Mittlerweile findet sich "Smile" in einer neuen Version, mit einem groß angelegten Orchester-Arrangement von Vince Mendoza, auf Porters 2017er Album "Nat King Cole & Me" wieder. Bei der Auswahl der Songs ließ sich Porter in erster Linie von seinen Emotionen leiten: "Ich trug all die Lieder zusammen, die mir im Laufe der Jahre etwas bedeutet hatten. Nats Musik vermittelt mir Familiarität und hat eine beruhigende Wirkung auf mich. Sie aufzunehmen war mir ein persönliches Bedürfnis."

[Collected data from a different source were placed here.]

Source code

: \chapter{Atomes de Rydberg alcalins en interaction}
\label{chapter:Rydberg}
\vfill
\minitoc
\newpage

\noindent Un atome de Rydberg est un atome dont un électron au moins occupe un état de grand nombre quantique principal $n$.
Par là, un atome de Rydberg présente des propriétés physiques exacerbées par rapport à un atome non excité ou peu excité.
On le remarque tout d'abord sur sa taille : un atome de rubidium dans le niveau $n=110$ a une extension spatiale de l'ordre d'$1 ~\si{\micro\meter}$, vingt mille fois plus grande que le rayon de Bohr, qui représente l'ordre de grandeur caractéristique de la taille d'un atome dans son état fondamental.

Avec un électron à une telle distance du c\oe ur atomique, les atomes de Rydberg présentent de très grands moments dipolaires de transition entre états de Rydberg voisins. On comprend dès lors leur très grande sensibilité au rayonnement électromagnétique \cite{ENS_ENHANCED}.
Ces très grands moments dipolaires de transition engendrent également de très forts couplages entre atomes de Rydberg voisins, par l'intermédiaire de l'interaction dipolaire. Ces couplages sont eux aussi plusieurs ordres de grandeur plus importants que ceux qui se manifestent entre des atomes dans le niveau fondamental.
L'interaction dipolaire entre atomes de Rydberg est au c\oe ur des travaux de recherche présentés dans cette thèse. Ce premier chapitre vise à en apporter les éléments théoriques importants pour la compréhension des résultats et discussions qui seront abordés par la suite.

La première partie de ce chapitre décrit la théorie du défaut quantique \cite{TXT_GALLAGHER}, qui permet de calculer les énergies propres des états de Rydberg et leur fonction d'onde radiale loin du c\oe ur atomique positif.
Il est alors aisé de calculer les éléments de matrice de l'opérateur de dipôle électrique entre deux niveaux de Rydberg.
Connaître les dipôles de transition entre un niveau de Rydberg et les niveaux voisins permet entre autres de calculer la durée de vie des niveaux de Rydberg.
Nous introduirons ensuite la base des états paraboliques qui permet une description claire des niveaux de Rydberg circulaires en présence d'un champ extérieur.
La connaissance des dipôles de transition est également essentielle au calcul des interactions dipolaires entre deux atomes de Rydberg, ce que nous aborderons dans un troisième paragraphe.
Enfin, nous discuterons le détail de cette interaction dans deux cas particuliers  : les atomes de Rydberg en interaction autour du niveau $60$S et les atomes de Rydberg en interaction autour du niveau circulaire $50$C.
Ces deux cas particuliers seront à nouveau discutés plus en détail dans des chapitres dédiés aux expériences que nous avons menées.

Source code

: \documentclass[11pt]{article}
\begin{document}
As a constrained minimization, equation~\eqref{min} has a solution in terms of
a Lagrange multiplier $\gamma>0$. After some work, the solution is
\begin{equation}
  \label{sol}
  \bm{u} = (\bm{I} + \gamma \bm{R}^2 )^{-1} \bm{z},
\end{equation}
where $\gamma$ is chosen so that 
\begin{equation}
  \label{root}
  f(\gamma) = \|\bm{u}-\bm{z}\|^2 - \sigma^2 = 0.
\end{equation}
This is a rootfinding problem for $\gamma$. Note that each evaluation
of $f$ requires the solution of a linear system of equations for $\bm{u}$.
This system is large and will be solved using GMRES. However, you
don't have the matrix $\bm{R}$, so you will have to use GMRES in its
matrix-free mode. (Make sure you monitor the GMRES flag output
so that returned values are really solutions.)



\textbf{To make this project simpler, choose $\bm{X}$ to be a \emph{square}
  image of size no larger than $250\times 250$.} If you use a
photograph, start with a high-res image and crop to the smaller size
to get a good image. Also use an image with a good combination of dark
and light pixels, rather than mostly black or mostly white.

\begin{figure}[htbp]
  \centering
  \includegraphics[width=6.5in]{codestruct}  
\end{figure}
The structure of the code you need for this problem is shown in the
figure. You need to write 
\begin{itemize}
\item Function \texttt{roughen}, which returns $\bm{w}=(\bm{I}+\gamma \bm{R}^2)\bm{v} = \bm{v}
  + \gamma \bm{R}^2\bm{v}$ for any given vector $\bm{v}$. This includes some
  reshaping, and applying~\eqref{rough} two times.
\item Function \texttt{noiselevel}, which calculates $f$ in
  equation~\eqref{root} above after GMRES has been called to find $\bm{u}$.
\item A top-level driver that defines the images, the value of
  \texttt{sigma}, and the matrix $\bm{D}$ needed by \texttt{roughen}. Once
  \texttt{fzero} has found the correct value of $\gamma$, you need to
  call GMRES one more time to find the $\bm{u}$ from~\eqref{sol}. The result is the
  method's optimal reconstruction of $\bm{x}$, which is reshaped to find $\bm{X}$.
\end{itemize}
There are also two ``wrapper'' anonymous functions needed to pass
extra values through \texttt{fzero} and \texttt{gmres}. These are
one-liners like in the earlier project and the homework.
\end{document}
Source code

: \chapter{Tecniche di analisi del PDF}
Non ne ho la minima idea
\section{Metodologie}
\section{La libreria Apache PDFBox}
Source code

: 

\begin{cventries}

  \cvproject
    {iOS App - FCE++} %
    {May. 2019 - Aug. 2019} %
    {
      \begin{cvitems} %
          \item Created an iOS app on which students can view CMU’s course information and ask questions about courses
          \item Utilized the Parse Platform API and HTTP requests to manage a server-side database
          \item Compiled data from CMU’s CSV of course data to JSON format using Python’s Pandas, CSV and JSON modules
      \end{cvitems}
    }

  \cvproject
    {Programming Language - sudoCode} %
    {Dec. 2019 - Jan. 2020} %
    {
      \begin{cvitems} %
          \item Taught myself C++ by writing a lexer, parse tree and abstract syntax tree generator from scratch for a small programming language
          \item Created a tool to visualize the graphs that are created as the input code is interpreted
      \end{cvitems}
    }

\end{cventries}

Porter hat nach eigenen Angaben schon immer gesungen. Sogar beim Football. Durch den Mundschutz hindurch intonierte er leicht schmalzige Liebeslieder — und irritierte damit mutmaßlich so manchen Mannschaftskameraden. Ursprünglich wollte er mit dem Sport sogar seinen Lebensunterhalt bestreiten. Football-Profi, das war sein Plan. Seine Position: Outside Linebacker. "Da musst du groß und schnell sein und 300-Pfund-Typen aufhalten können", so Porter. 1,90 Körpergröße und ein beängstigend breites Kreuz schienen dafür nicht die schlechtesten Voraussetzungen zu sein. Eine schwere Schulterverletzung war es dann aber, die ihm einen Strich durch die Rechnung machte.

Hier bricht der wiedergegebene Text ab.